Ada
bulan dan bintang di bawah langit, lekat merekat pada ujung kubah Masjid.
Terasa dekat pada setiap ruku’ dan sujud di lima waktu, merajut doa dalam
kalimat-kalimat suci dan pujian terhadap Rasul untuk dihantarkan pada Yang Esa.
Ada
teduh lukisan bidadari yang hadir dalam mozaik kaca pintu Gereja. Menyambut
hadir mereka yang hendak melantunkan doa dalam merdu nyanyian terhadap Tuhan.
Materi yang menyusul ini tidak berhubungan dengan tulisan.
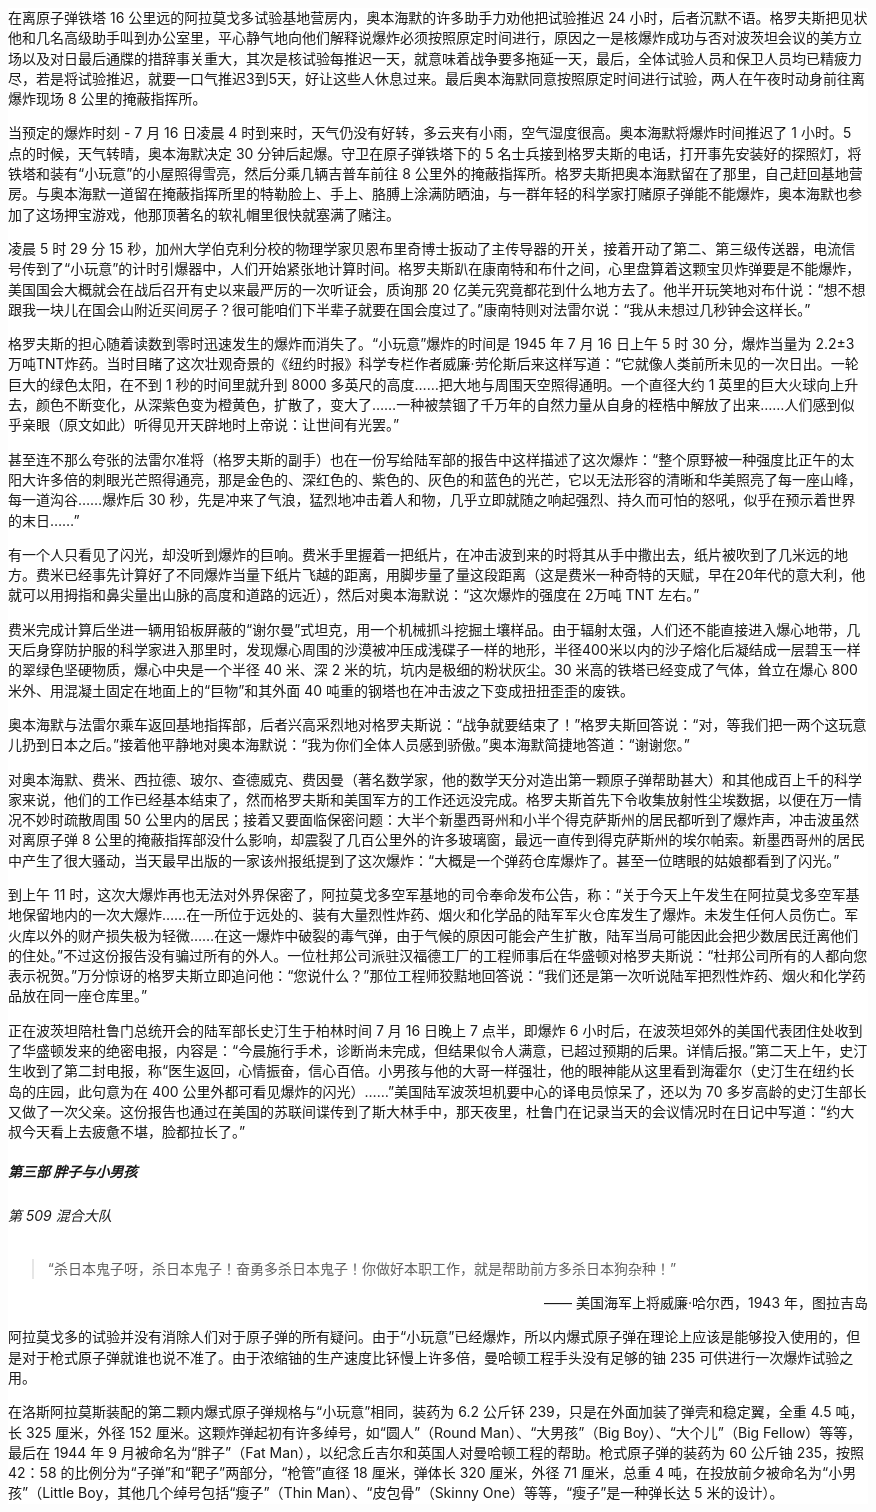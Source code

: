 在离原子弹铁塔 16 公里远的阿拉莫戈多试验基地营房内，奥本海默的许多助手力劝他把试验推迟 24 小时，后者沉默不语。格罗夫斯把见状他和几名高级助手叫到办公室里，平心静气地向他们解释说爆炸必须按照原定时间进行，原因之一是核爆炸成功与否对波茨坦会议的美方立场以及对日最后通牒的措辞事关重大，其次是核试验每推迟一天，就意味着战争要多拖延一天，最后，全体试验人员和保卫人员均已精疲力尽，若是将试验推迟，就要一口气推迟3到5天，好让这些人休息过来。最后奥本海默同意按照原定时间进行试验，两人在午夜时动身前往离爆炸现场 8 公里的掩蔽指挥所。

当预定的爆炸时刻 - 7 月 16 日凌晨 4 时到来时，天气仍没有好转，多云夹有小雨，空气湿度很高。奥本海默将爆炸时间推迟了 1 小时。5 点的时候，天气转晴，奥本海默决定 30 分钟后起爆。守卫在原子弹铁塔下的 5 名士兵接到格罗夫斯的电话，打开事先安装好的探照灯，将铁塔和装有“小玩意”的小屋照得雪亮，然后分乘几辆吉普车前往 8 公里外的掩蔽指挥所。格罗夫斯把奥本海默留在了那里，自己赶回基地营房。与奥本海默一道留在掩蔽指挥所里的特勒脸上、手上、胳膊上涂满防晒油，与一群年轻的科学家打赌原子弹能不能爆炸，奥本海默也参加了这场押宝游戏，他那顶著名的软礼帽里很快就塞满了赌注。

凌晨 5 时 29 分 15 秒，加州大学伯克利分校的物理学家贝恩布里奇博士扳动了主传导器的开关，接着开动了第二、第三级传送器，电流信号传到了“小玩意”的计时引爆器中，人们开始紧张地计算时间。格罗夫斯趴在康南特和布什之间，心里盘算着这颗宝贝炸弹要是不能爆炸，美国国会大概就会在战后召开有史以来最严厉的一次听证会，质询那 20 亿美元究竟都花到什么地方去了。他半开玩笑地对布什说：“想不想跟我一块儿在国会山附近买间房子？很可能咱们下半辈子就要在国会度过了。”康南特则对法雷尔说：“我从未想过几秒钟会这样长。”

格罗夫斯的担心随着读数到零时迅速发生的爆炸而消失了。“小玩意”爆炸的时间是 1945 年 7 月 16 日上午 5 时 30 分，爆炸当量为 2.2±3 万吨TNT炸药。当时目睹了这次壮观奇景的《纽约时报》科学专栏作者威廉·劳伦斯后来这样写道：“它就像人类前所未见的一次日出。一轮巨大的绿色太阳，在不到 1 秒的时间里就升到 8000 多英尺的高度……把大地与周围天空照得通明。一个直径大约 1 英里的巨大火球向上升去，颜色不断变化，从深紫色变为橙黄色，扩散了，变大了……一种被禁锢了千万年的自然力量从自身的桎梏中解放了出来……人们感到似乎亲眼（原文如此）听得见开天辟地时上帝说：让世间有光罢。”

甚至连不那么夸张的法雷尔准将（格罗夫斯的副手）也在一份写给陆军部的报告中这样描述了这次爆炸：“整个原野被一种强度比正午的太阳大许多倍的刺眼光芒照得通亮，那是金色的、深红色的、紫色的、灰色的和蓝色的光芒，它以无法形容的清晰和华美照亮了每一座山峰，每一道沟谷……爆炸后 30 秒，先是冲来了气浪，猛烈地冲击着人和物，几乎立即就随之响起强烈、持久而可怕的怒吼，似乎在预示着世界的末日……”

有一个人只看见了闪光，却没听到爆炸的巨响。费米手里握着一把纸片，在冲击波到来的时将其从手中撒出去，纸片被吹到了几米远的地方。费米已经事先计算好了不同爆炸当量下纸片飞越的距离，用脚步量了量这段距离（这是费米一种奇特的天赋，早在20年代的意大利，他就可以用拇指和鼻尖量出山脉的高度和道路的远近），然后对奥本海默说：“这次爆炸的强度在  2万吨 TNT 左右。”

费米完成计算后坐进一辆用铅板屏蔽的“谢尔曼”式坦克，用一个机械抓斗挖掘土壤样品。由于辐射太强，人们还不能直接进入爆心地带，几天后身穿防护服的科学家进入那里时，发现爆心周围的沙漠被冲压成浅碟子一样的地形，半径400米以内的沙子熔化后凝结成一层碧玉一样的翠绿色坚硬物质，爆心中央是一个半径 40 米、深 2 米的坑，坑内是极细的粉状灰尘。30 米高的铁塔已经变成了气体，耸立在爆心 800 米外、用混凝土固定在地面上的“巨物”和其外面 40 吨重的钢塔也在冲击波之下变成扭扭歪歪的废铁。

奥本海默与法雷尔乘车返回基地指挥部，后者兴高采烈地对格罗夫斯说：“战争就要结束了！”格罗夫斯回答说：“对，等我们把一两个这玩意儿扔到日本之后。”接着他平静地对奥本海默说：“我为你们全体人员感到骄傲。”奥本海默简捷地答道：“谢谢您。”

对奥本海默、费米、西拉德、玻尔、查德威克、费因曼（著名数学家，他的数学天分对造出第一颗原子弹帮助甚大）和其他成百上千的科学家来说，他们的工作已经基本结束了，然而格罗夫斯和美国军方的工作还远没完成。格罗夫斯首先下令收集放射性尘埃数据，以便在万一情况不妙时疏散周围 50 公里内的居民；接着又要面临保密问题：大半个新墨西哥州和小半个得克萨斯州的居民都听到了爆炸声，冲击波虽然对离原子弹 8 公里的掩蔽指挥部没什么影响，却震裂了几百公里外的许多玻璃窗，最远一直传到得克萨斯州的埃尔帕索。新墨西哥州的居民中产生了很大骚动，当天最早出版的一家该州报纸提到了这次爆炸：“大概是一个弹药仓库爆炸了。甚至一位瞎眼的姑娘都看到了闪光。”

到上午 11 时，这次大爆炸再也无法对外界保密了，阿拉莫戈多空军基地的司令奉命发布公告，称：“关于今天上午发生在阿拉莫戈多空军基地保留地内的一次大爆炸……在一所位于远处的、装有大量烈性炸药、烟火和化学品的陆军军火仓库发生了爆炸。未发生任何人员伤亡。军火库以外的财产损失极为轻微……在这一爆炸中破裂的毒气弹，由于气候的原因可能会产生扩散，陆军当局可能因此会把少数居民迁离他们的住处。”不过这份报告没有骗过所有的外人。一位杜邦公司派驻汉福德工厂的工程师事后在华盛顿对格罗夫斯说：“杜邦公司所有的人都向您表示祝贺。”万分惊讶的格罗夫斯立即追问他：“您说什么？”那位工程师狡黠地回答说：“我们还是第一次听说陆军把烈性炸药、烟火和化学药品放在同一座仓库里。”

正在波茨坦陪杜鲁门总统开会的陆军部长史汀生于柏林时间 7 月 16 日晚上 7 点半，即爆炸 6 小时后，在波茨坦郊外的美国代表团住处收到了华盛顿发来的绝密电报，内容是：“今晨施行手术，诊断尚未完成，但结果似令人满意，已超过预期的后果。详情后报。”第二天上午，史汀生收到了第二封电报，称“医生返回，心情振奋，信心百倍。小男孩与他的大哥一样强壮，他的眼神能从这里看到海霍尔（史汀生在纽约长岛的庄园，此句意为在 400 公里外都可看见爆炸的闪光）……”美国陆军波茨坦机要中心的译电员惊呆了，还以为 70 多岁高龄的史汀生部长又做了一次父亲。这份报告也通过在美国的苏联间谍传到了斯大林手中，那天夜里，杜鲁门在记录当天的会议情况时在日记中写道：“约大叔今天看上去疲惫不堪，脸都拉长了。”

##### 第三部 胖子与小男孩

###### 第 509 混合大队

> “杀日本鬼子呀，杀日本鬼子！奋勇多杀日本鬼子！你做好本职工作，就是帮助前方多杀日本狗杂种！”
<p align="right">—— 美国海军上将威廉·哈尔西，1943 年，图拉吉岛

阿拉莫戈多的试验并没有消除人们对于原子弹的所有疑问。由于“小玩意”已经爆炸，所以内爆式原子弹在理论上应该是能够投入使用的，但是对于枪式原子弹就谁也说不准了。由于浓缩铀的生产速度比钚慢上许多倍，曼哈顿工程手头没有足够的铀 235 可供进行一次爆炸试验之用。

在洛斯阿拉莫斯装配的第二颗内爆式原子弹规格与“小玩意”相同，装药为 6.2 公斤钚 239，只是在外面加装了弹壳和稳定翼，全重 4.5 吨，长 325 厘米，外径 152 厘米。这颗炸弹起初有许多绰号，如“圆人”（Round Man）、“大男孩”（Big Boy）、“大个儿”（Big Fellow）等等，最后在 1944 年 9 月被命名为“胖子”（Fat Man），以纪念丘吉尔和英国人对曼哈顿工程的帮助。枪式原子弹的装药为 60 公斤铀 235，按照 42：58 的比例分为“子弹”和“靶子”两部分，“枪管”直径 18 厘米，弹体长 320 厘米，外径 71 厘米，总重 4 吨，在投放前夕被命名为“小男孩”（Little Boy，其他几个绰号包括“瘦子”（Thin Man）、“皮包骨”（Skinny One）等等，“瘦子”是一种弹长达 5 米的设计）。
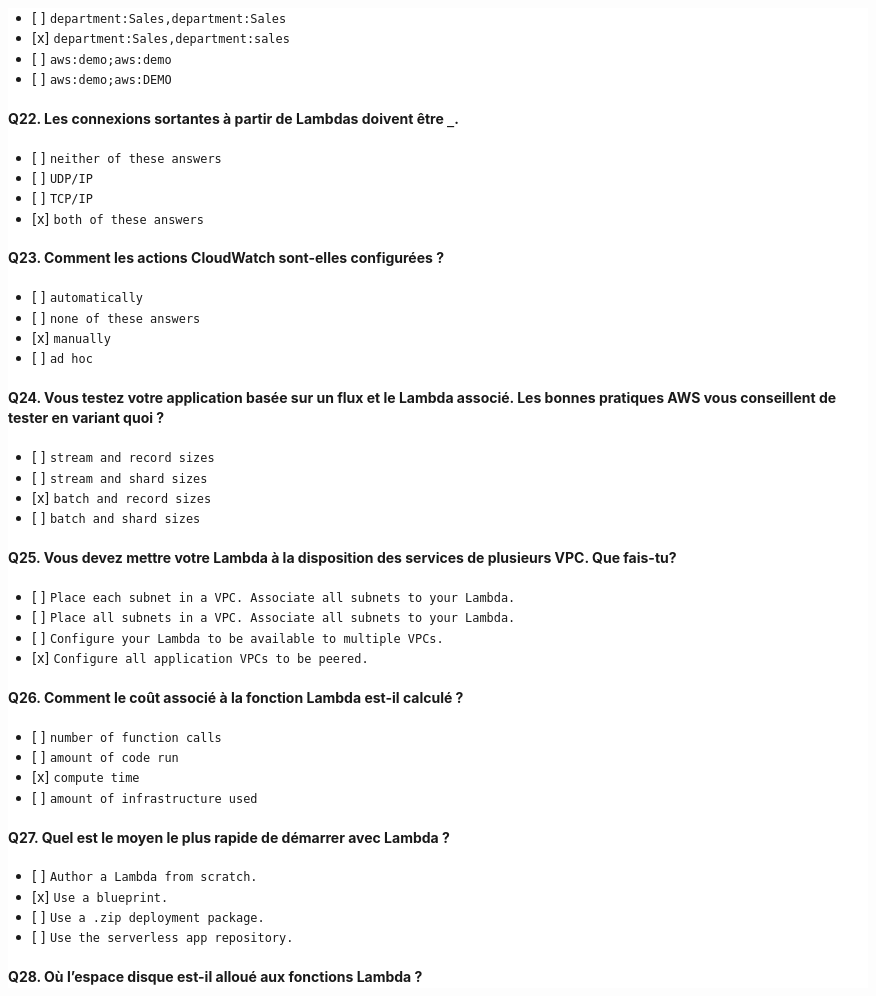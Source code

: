 - \[ ] `department:Sales,department:Sales`
- \[x] `department:Sales,department:sales`
- \[ ] `aws:demo;aws:demo`
- \[ ] `aws:demo;aws:DEMO`

#### Q22. Les connexions sortantes à partir de Lambdas doivent être `_`.

- \[ ] `neither of these answers`
- \[ ] `UDP/IP`
- \[ ] `TCP/IP`
- \[x] `both of these answers`

#### Q23. Comment les actions CloudWatch sont-elles configurées ?

- \[ ] `automatically`
- \[ ] `none of these answers`
- \[x] `manually`
- \[ ] `ad hoc`

#### Q24. Vous testez votre application basée sur un flux et le Lambda associé. Les bonnes pratiques AWS vous conseillent de tester en variant quoi ?

- \[ ] `stream and record sizes`
- \[ ] `stream and shard sizes`
- \[x] `batch and record sizes`
- \[ ] `batch and shard sizes`

#### Q25. Vous devez mettre votre Lambda à la disposition des services de plusieurs VPC. Que fais-tu?

- \[ ] `Place each subnet in a VPC. Associate all subnets to your Lambda.`
- \[ ] `Place all subnets in a VPC. Associate all subnets to your Lambda.`
- \[ ] `Configure your Lambda to be available to multiple VPCs.`
- \[x] `Configure all application VPCs to be peered.`

#### Q26. Comment le coût associé à la fonction Lambda est-il calculé ?

- \[ ] `number of function calls`
- \[ ] `amount of code run`
- \[x] `compute time`
- \[ ] `amount of infrastructure used`

#### Q27. Quel est le moyen le plus rapide de démarrer avec Lambda ?

- \[ ] `Author a Lambda from scratch.`
- \[x] `Use a blueprint.`
- \[ ] `Use a .zip deployment package.`
- \[ ] `Use the serverless app repository.`

#### Q28. Où l’espace disque est-il alloué aux fonctions Lambda ?
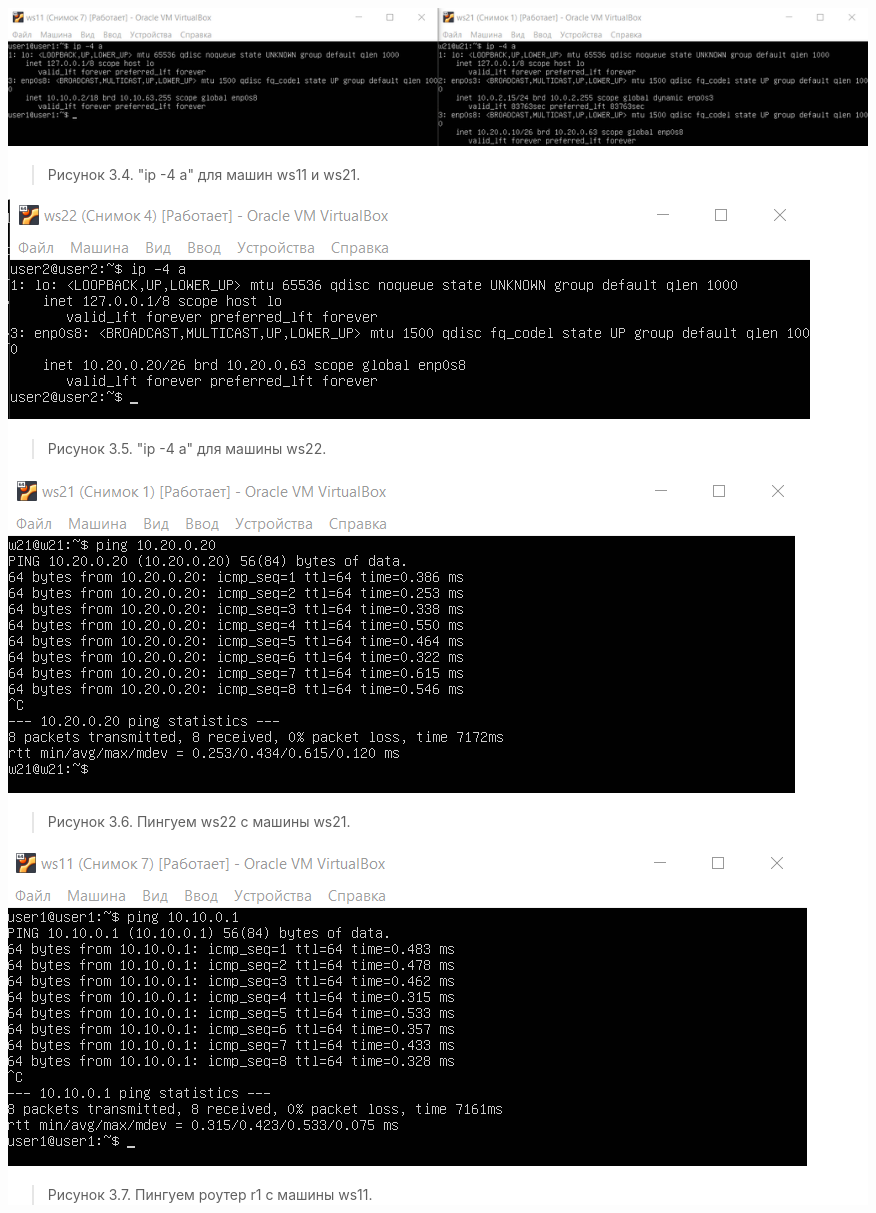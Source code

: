  !["ip -4 a" для машин ws11 и ws21](./screen/5.1.ip_a_w11_w21.png)
> Рисунок 3.4. "ip -4 a" для машин ws11 и ws21.

 !["ip -4 a" для машины ws22](./screen/5.1.ip_a_w22.png)
> Рисунок 3.5. "ip -4 a" для машины ws22.

 ![Пингуем ws22 с машины ws21](./screen/5.1.ping_fromws21_tows22.png)
> Рисунок 3.6. Пингуем ws22 с машины ws21.

 ![Пингуем r1 с машины ws11](./screen/5.1.ping_fromws11_tor1.png)
> Рисунок 3.7. Пингуем роутер r1 с машины ws11.
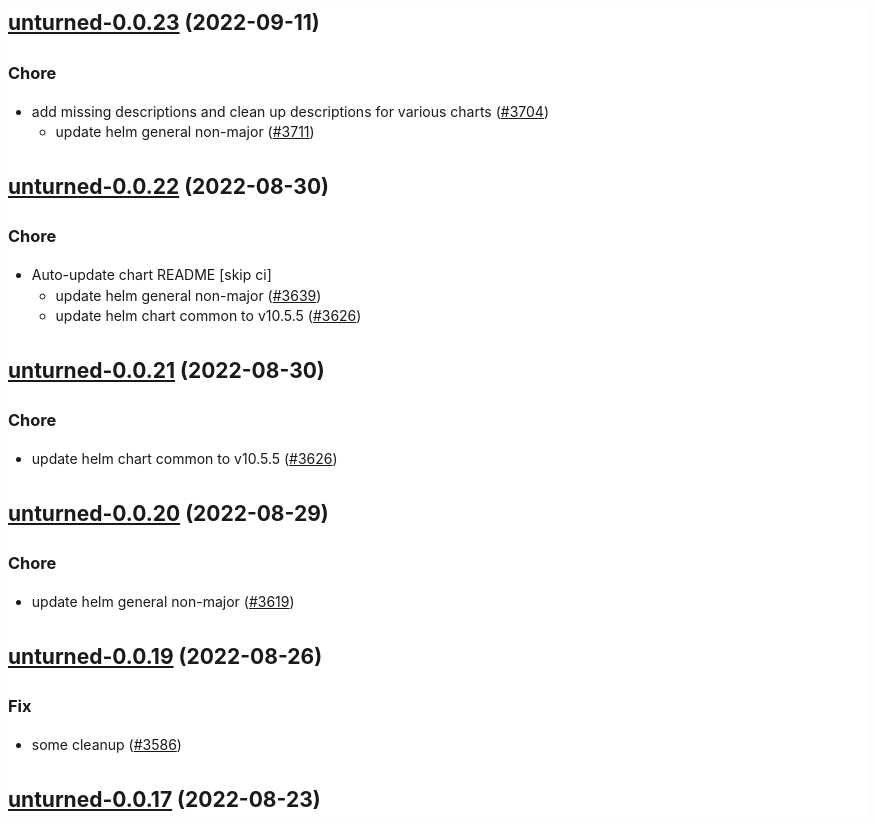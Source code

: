 ## [unturned-0.0.23](https://github.com/truecharts/charts/compare/unturned-0.0.22...unturned-0.0.23) (2022-09-11)

### Chore

- add missing descriptions and clean up descriptions for various charts ([#3704](https://github.com/truecharts/charts/issues/3704))
  - update helm general non-major ([#3711](https://github.com/truecharts/charts/issues/3711))




## [unturned-0.0.22](https://github.com/truecharts/charts/compare/unturned-0.0.20...unturned-0.0.22) (2022-08-30)

### Chore

- Auto-update chart README [skip ci]
  - update helm general non-major ([#3639](https://github.com/truecharts/charts/issues/3639))
  - update helm chart common to v10.5.5 ([#3626](https://github.com/truecharts/charts/issues/3626))




## [unturned-0.0.21](https://github.com/truecharts/charts/compare/unturned-0.0.20...unturned-0.0.21) (2022-08-30)

### Chore

- update helm chart common to v10.5.5 ([#3626](https://github.com/truecharts/charts/issues/3626))




## [unturned-0.0.20](https://github.com/truecharts/charts/compare/unturned-0.0.19...unturned-0.0.20) (2022-08-29)

### Chore

- update helm general non-major ([#3619](https://github.com/truecharts/charts/issues/3619))




## [unturned-0.0.19](https://github.com/truecharts/charts/compare/unturned-0.0.17...unturned-0.0.19) (2022-08-26)

### Fix

- some cleanup ([#3586](https://github.com/truecharts/charts/issues/3586))




## [unturned-0.0.17](https://github.com/truecharts/charts/compare/unturned-0.0.16...unturned-0.0.17) (2022-08-23)
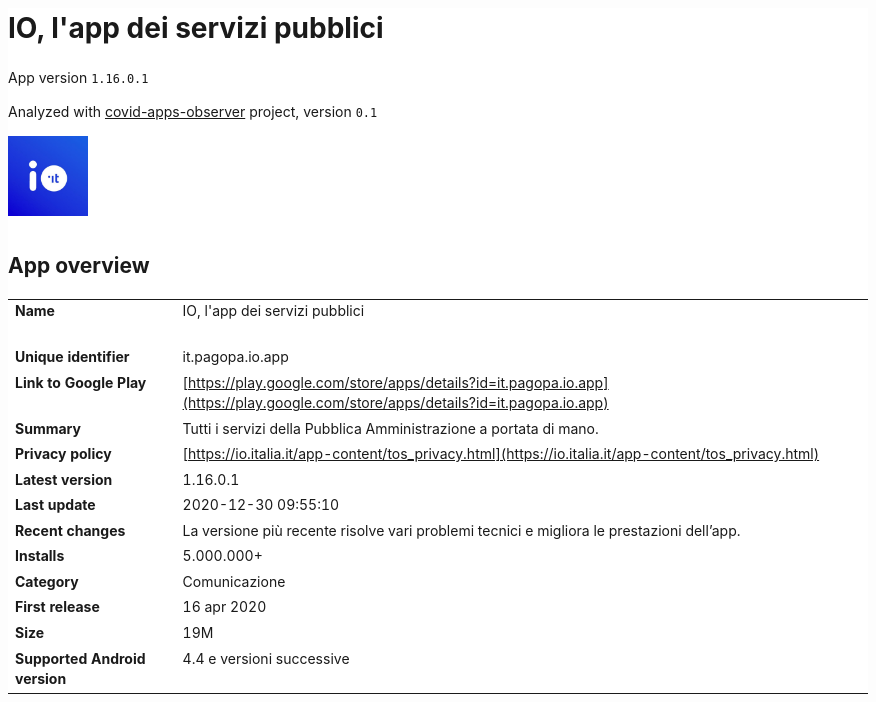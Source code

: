 # IO, l'app dei servizi pubblici
App version ``1.16.0.1``

Analyzed with [covid-apps-observer](http://github.com/covid-apps-observer) project, version ``0.1``

<img src="icon.png" alt="IO, l'app dei servizi pubblici icon" width="80"/>

## App overview
| | |
|-------------------------|-------------------------| 
| **Name**&nbsp;&nbsp;&nbsp;&nbsp;&nbsp;&nbsp;&nbsp;&nbsp;&nbsp;&nbsp;&nbsp;&nbsp;&nbsp;&nbsp;&nbsp;&nbsp;&nbsp;&nbsp;&nbsp;&nbsp;&nbsp;&nbsp;&nbsp;&nbsp;&nbsp;&nbsp;&nbsp;&nbsp;&nbsp;&nbsp;&nbsp;&nbsp;&nbsp;&nbsp;&nbsp;&nbsp;&nbsp;&nbsp;&nbsp;&nbsp;  | IO, l'app dei servizi pubblici |
| **Unique identifier** | it.pagopa.io.app |
| **Link to Google Play** | [https://play.google.com/store/apps/details?id=it.pagopa.io.app](https://play.google.com/store/apps/details?id=it.pagopa.io.app) |
| **Summary**  | Tutti i servizi della Pubblica Amministrazione a portata di mano. |
| **Privacy policy** | [https://io.italia.it/app-content/tos_privacy.html](https://io.italia.it/app-content/tos_privacy.html) |
| **Latest version** | 1.16.0.1 |
| **Last update** | 2020-12-30 09:55:10 |
| **Recent changes** | La versione più recente risolve vari problemi tecnici e migliora le prestazioni dell’app. |
| **Installs**  | 5.000.000+ |
| **Category** | Comunicazione |
| **First release** | 16 apr 2020 |
| **Size**  | 19M |
| **Supported Android version**  | 4.4 e versioni successive |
Memuliakan Yang Dimuliakan.
Ada
semerbak aroma hio yang kuat, bersanding
dengan sesajian, mengantar para peribadat melabuhkan khusyuknya di depan meja
sembahyang Vihara. Khidmat melakukan puja
di hadapan Budhha rupa.
Ada
dupa-dupa yang terbakar, juga kawangen yang
dihimpit ujung telapak tangan yang tengah mengatup di depan ubun-ubun.
Mantera-mantera berayunan dalam ucap dan hati para pelafalnya di Pura, dalam kesahajaan
posisi duduk yang tenang.
Pula,
ada harap dan doa yang terlantun dalam dada para pemeluk Konghucu, menyimpuhkan
dirinya pada altar Kelenteng. Diiringi harum lilin dan hio, mereka mengucap syukur atas nikmat pemberian Tian.
Ada
manusia-manusia yang menyodorkan telunjuknya untuk menuding dan menghakimi,
untuk berkata benar dan salah pada keyakinan manusia lain. Perdebatan tak
kunjung usai layaknya kelinci sibuk menangkap ekornya sendiri. Tontonan yang
melelahkan.
Tuhan
sajalah, Yang Maha, Yang lebih Berhak atas segala.